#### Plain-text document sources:
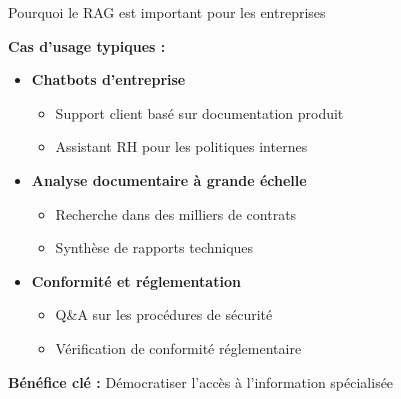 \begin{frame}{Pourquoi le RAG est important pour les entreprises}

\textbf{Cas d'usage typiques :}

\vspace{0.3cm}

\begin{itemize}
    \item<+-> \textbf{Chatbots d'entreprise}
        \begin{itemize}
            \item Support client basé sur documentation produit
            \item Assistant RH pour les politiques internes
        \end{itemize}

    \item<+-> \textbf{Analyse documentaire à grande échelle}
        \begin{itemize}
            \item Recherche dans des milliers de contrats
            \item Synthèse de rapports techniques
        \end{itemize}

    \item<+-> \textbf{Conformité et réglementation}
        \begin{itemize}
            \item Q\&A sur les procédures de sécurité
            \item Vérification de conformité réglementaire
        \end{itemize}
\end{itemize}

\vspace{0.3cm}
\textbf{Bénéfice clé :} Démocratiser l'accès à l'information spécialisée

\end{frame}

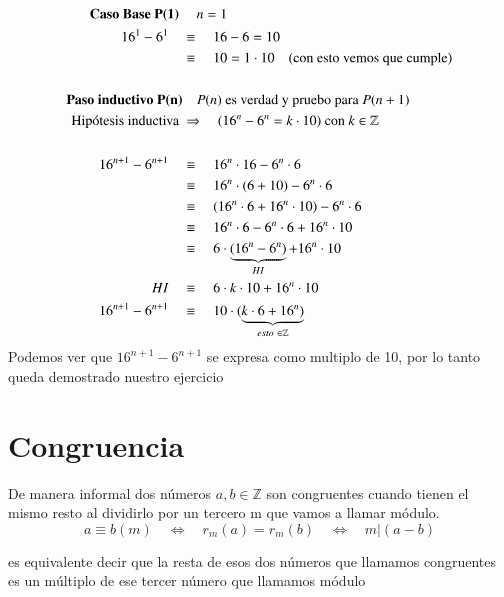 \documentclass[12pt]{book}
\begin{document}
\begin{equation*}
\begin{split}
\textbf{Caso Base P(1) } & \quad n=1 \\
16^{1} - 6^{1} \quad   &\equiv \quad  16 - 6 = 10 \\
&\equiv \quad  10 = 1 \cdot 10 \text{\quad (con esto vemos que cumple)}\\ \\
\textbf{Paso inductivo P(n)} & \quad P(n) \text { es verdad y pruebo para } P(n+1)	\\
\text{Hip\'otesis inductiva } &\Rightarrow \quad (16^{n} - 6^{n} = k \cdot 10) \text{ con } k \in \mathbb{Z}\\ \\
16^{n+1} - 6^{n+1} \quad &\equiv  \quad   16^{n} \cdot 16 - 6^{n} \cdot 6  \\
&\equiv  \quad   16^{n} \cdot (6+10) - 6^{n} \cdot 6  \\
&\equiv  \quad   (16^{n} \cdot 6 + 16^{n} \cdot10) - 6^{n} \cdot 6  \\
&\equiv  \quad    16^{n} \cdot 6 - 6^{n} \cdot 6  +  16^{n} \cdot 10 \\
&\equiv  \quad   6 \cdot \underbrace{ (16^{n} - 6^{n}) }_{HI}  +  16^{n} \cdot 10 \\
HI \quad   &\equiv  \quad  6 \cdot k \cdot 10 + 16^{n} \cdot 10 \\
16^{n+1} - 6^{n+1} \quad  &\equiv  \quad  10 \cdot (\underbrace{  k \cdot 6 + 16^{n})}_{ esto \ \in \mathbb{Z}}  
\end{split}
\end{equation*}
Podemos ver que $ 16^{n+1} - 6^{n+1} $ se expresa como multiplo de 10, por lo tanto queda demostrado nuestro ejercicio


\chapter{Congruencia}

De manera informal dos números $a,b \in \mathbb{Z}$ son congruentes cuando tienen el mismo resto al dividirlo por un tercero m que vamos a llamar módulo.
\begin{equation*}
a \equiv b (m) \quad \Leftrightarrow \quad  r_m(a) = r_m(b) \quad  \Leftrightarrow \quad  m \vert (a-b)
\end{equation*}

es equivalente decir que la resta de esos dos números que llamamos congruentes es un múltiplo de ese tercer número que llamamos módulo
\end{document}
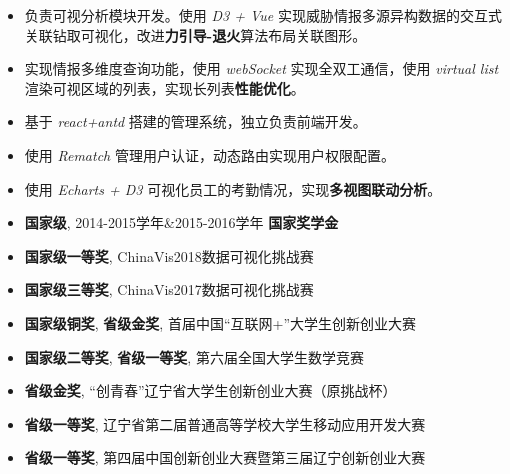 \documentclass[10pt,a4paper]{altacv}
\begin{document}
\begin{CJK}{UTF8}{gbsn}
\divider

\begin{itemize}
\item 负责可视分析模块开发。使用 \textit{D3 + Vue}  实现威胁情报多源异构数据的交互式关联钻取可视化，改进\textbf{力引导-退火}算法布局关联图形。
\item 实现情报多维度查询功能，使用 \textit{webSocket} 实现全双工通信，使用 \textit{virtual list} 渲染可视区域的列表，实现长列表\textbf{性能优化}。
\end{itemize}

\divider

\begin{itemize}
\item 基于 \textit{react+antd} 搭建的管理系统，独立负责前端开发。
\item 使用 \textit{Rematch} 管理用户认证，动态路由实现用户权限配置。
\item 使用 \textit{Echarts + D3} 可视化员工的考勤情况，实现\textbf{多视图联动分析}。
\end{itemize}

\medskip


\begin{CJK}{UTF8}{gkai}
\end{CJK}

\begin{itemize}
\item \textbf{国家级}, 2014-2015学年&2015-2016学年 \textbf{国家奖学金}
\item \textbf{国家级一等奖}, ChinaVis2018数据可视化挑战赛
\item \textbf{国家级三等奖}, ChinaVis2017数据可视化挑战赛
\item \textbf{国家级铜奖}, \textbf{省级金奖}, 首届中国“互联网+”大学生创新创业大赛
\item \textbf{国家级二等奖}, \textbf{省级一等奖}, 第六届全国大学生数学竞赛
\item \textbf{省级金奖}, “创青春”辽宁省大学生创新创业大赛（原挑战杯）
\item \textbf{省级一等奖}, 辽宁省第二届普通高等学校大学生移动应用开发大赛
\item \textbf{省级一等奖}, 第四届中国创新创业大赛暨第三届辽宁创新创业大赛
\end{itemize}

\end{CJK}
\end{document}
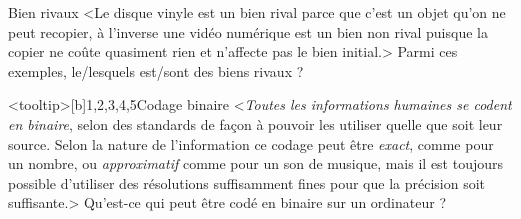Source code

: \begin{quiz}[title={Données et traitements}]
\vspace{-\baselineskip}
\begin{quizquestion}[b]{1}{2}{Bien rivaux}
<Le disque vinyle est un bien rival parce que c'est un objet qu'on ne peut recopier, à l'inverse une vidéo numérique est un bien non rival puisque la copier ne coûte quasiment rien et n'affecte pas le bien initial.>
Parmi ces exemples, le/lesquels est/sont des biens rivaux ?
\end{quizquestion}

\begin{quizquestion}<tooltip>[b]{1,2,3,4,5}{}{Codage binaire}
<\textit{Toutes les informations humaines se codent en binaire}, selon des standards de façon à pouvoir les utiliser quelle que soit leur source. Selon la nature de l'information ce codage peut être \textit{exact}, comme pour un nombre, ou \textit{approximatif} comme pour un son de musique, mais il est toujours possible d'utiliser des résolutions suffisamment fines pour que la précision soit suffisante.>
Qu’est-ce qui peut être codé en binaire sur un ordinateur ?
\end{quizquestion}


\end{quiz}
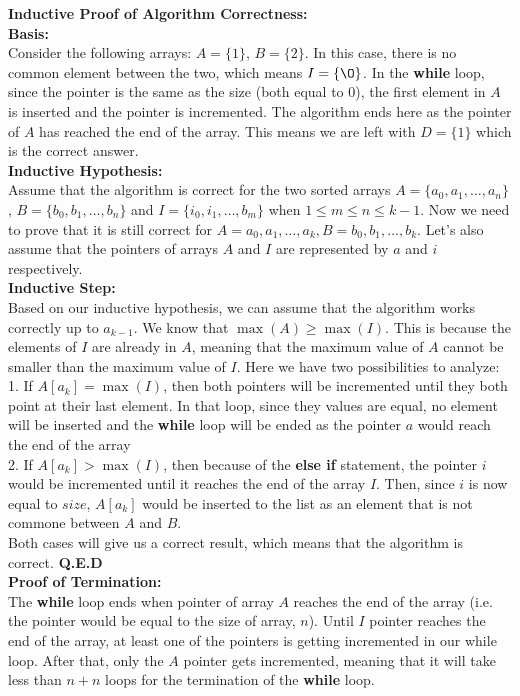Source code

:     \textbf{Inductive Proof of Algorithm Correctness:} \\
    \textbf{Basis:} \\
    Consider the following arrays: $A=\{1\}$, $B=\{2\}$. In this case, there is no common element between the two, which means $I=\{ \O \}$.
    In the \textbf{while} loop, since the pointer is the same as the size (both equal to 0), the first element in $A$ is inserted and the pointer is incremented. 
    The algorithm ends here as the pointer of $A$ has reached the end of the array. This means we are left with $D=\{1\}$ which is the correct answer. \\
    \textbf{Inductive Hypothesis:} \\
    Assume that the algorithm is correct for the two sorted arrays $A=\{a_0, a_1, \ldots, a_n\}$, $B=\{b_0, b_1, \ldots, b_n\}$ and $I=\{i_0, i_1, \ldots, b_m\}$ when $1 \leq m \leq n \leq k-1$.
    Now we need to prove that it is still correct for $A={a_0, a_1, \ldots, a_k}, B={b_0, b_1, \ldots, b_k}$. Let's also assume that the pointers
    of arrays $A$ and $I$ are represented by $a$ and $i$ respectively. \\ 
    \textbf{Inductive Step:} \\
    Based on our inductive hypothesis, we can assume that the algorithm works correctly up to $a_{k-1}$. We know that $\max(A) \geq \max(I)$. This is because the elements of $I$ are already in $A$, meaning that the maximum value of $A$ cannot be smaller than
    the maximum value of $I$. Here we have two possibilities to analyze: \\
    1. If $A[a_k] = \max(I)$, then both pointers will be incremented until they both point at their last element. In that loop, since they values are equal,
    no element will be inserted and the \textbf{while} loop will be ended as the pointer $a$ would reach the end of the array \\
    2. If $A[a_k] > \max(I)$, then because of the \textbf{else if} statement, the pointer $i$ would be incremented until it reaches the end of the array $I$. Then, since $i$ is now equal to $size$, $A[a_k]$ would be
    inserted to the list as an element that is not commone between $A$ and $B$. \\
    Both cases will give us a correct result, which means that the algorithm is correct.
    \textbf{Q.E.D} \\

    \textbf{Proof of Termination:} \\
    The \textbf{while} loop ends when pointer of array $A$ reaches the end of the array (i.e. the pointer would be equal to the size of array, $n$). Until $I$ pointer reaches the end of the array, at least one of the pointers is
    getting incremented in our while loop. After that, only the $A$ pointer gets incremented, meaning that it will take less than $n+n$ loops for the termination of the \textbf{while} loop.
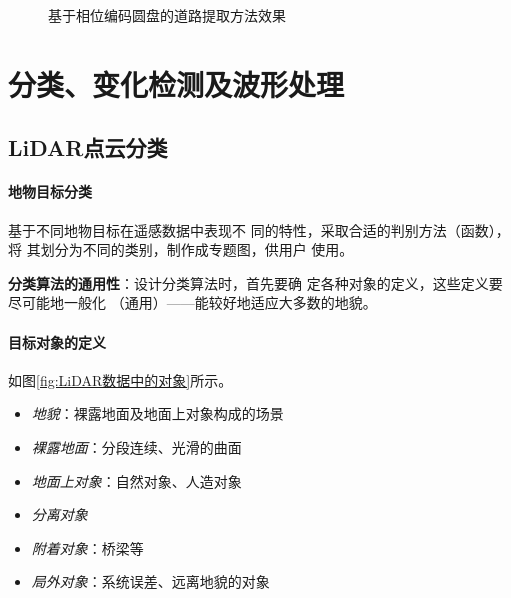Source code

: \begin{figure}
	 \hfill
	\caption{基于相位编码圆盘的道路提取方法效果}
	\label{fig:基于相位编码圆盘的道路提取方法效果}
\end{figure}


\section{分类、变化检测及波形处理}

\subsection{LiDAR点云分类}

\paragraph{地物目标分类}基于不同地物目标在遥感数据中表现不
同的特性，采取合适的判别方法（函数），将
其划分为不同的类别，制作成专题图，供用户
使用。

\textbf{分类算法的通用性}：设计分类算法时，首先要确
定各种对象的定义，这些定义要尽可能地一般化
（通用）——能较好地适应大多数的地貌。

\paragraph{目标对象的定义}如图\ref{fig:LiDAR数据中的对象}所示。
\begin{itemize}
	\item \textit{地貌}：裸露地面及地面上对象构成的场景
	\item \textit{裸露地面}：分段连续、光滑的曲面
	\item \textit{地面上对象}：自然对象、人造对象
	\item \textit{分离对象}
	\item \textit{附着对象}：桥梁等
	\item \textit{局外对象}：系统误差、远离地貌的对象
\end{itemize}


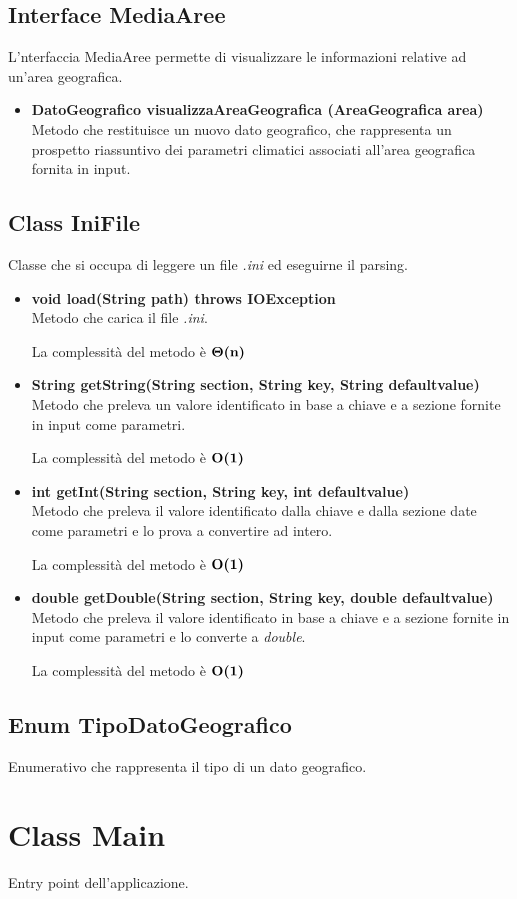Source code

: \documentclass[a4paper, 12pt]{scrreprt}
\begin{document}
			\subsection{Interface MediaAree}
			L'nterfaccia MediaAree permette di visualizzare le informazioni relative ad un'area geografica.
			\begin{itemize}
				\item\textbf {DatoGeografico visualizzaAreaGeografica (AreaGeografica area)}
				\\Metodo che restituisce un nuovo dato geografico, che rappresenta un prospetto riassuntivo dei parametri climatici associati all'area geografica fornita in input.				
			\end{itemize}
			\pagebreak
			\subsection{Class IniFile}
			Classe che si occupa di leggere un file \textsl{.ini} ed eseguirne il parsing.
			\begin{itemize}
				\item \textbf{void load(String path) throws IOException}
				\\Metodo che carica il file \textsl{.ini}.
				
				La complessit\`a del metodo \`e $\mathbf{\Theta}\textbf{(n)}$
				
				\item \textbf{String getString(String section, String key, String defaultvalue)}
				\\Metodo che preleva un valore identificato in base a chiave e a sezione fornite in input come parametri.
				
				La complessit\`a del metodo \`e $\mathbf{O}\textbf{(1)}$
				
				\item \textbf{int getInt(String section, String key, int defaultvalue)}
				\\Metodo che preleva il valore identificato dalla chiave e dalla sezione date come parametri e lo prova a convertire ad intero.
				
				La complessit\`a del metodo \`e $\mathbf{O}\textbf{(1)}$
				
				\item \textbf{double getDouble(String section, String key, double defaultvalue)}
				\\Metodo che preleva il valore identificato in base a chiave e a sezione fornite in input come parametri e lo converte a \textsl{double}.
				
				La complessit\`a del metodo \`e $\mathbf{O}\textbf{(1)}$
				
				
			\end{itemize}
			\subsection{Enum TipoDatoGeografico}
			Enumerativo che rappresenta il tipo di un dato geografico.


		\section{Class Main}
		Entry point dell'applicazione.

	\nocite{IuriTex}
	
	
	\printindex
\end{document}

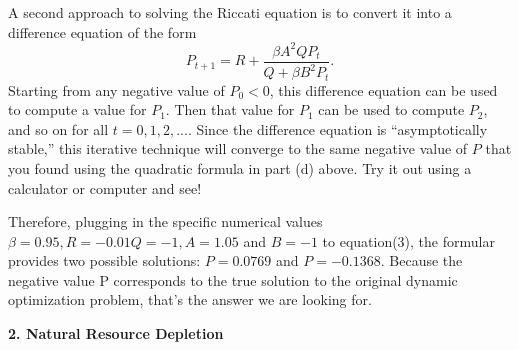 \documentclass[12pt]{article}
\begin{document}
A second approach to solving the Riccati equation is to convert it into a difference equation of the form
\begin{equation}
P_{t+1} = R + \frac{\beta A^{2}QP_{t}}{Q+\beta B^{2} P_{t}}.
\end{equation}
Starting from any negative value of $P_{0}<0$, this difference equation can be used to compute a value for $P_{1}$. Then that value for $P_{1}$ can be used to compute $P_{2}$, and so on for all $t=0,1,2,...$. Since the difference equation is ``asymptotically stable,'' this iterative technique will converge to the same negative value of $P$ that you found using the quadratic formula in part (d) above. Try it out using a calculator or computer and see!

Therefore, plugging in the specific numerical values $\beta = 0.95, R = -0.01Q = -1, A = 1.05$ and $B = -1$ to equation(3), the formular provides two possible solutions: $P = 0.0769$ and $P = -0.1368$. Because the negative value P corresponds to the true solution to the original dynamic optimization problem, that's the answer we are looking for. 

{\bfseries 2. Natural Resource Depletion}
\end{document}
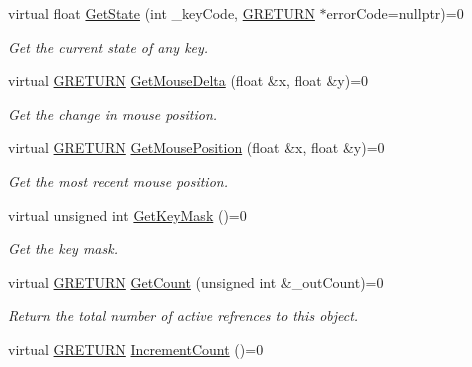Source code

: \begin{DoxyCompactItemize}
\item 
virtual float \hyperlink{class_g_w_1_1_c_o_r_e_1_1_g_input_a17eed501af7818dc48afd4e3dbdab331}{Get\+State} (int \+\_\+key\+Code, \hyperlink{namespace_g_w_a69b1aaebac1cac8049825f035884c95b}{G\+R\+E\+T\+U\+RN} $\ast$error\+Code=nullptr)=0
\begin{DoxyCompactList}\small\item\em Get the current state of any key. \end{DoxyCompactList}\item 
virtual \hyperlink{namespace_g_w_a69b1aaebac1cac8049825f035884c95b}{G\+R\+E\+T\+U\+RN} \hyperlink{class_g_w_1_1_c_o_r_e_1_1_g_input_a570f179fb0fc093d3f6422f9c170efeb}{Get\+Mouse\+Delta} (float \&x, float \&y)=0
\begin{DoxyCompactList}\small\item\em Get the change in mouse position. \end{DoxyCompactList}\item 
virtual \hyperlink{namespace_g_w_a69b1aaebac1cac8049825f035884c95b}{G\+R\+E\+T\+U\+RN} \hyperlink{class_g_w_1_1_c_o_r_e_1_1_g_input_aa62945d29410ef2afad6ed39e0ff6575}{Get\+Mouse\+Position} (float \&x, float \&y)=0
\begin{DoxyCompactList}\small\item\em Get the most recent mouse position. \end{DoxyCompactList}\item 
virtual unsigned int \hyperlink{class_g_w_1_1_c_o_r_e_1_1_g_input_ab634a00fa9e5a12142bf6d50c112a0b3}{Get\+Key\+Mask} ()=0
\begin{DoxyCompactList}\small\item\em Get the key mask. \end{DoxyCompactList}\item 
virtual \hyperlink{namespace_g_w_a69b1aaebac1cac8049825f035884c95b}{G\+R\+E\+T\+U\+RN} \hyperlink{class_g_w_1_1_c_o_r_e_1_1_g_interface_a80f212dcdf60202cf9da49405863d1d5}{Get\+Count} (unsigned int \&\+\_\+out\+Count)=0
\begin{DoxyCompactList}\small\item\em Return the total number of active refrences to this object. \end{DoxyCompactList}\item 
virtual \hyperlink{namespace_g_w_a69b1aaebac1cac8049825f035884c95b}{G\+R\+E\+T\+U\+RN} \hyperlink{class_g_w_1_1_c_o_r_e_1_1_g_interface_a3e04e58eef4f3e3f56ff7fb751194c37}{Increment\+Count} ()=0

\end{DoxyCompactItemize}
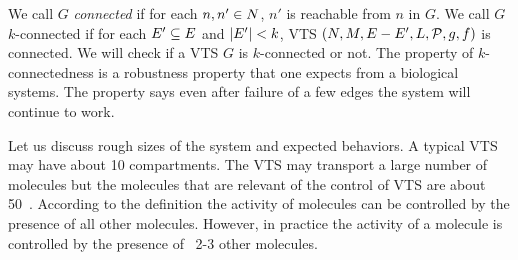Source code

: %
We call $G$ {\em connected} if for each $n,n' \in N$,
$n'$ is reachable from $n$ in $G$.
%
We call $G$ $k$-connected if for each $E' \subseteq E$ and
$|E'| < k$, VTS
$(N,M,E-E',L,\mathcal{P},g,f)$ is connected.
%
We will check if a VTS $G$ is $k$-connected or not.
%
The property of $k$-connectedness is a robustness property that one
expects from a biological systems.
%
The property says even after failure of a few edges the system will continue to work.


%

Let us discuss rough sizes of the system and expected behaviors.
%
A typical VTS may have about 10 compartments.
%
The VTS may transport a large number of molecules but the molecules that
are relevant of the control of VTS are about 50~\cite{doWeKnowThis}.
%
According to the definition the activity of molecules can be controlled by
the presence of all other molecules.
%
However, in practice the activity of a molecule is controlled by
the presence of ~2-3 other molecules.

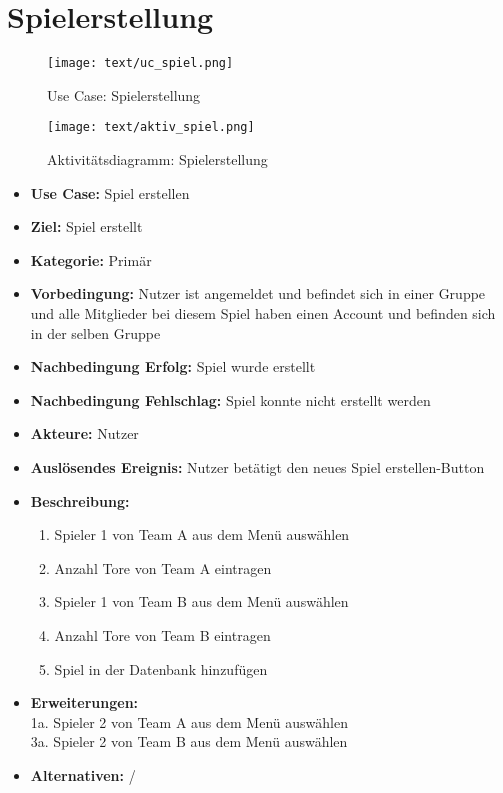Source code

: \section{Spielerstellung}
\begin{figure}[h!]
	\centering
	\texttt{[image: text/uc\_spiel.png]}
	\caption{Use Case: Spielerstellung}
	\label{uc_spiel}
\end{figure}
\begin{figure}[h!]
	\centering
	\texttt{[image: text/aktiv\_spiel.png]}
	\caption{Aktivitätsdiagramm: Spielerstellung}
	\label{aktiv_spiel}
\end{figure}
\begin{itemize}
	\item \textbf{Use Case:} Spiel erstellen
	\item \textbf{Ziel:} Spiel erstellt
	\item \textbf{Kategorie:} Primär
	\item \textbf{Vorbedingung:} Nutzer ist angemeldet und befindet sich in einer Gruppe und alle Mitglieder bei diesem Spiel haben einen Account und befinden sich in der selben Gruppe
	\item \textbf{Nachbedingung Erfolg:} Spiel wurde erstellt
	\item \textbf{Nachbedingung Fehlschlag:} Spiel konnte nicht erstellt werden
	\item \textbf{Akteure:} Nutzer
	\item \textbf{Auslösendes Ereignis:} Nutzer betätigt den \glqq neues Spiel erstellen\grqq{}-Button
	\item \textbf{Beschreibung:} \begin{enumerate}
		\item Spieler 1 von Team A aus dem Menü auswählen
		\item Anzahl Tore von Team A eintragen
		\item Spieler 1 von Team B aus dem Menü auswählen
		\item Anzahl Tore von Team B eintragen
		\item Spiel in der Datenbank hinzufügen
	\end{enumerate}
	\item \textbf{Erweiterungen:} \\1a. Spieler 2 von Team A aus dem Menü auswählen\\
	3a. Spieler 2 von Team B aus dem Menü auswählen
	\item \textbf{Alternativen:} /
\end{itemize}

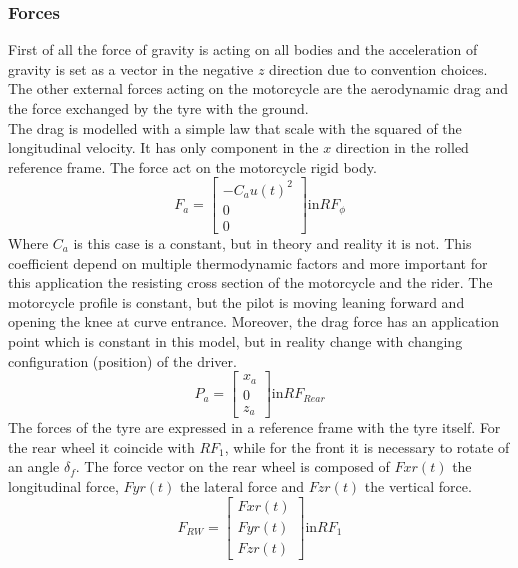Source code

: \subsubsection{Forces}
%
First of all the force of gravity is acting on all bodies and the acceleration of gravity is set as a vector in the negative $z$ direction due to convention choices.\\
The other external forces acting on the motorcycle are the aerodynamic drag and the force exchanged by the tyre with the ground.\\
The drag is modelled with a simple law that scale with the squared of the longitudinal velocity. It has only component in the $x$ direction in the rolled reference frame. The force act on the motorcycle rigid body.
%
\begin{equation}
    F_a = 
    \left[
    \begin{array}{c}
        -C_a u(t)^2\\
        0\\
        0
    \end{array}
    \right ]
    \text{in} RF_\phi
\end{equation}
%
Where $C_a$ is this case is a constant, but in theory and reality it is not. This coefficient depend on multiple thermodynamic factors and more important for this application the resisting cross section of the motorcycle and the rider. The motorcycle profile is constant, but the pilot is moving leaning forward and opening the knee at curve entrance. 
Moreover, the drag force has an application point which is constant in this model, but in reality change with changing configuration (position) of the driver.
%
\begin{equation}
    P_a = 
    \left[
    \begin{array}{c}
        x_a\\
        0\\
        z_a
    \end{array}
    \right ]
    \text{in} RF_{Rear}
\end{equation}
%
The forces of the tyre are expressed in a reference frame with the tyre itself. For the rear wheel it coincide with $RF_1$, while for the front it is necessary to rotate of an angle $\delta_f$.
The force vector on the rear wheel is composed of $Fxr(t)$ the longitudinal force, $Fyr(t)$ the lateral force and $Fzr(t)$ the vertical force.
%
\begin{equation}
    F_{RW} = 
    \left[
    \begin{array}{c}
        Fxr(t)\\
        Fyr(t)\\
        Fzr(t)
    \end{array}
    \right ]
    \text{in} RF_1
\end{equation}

#### Your instructions:
Go through the data above and find the lines with the word "unsigned". Copy each of those lines.

#### Task answer:
virtual unsigned int \hyperlink{class_g_w_1_1_c_o_r_e_1_1_g_input_ab634a00fa9e5a12142bf6d50c112a0b3}{Get\+Key\+Mask} ()=0
virtual \hyperlink{namespace_g_w_a69b1aaebac1cac8049825f035884c95b}{G\+R\+E\+T\+U\+RN} \hyperlink{class_g_w_1_1_c_o_r_e_1_1_g_interface_a80f212dcdf60202cf9da49405863d1d5}{Get\+Count} (unsigned int \&\+\_\+out\+Count)=0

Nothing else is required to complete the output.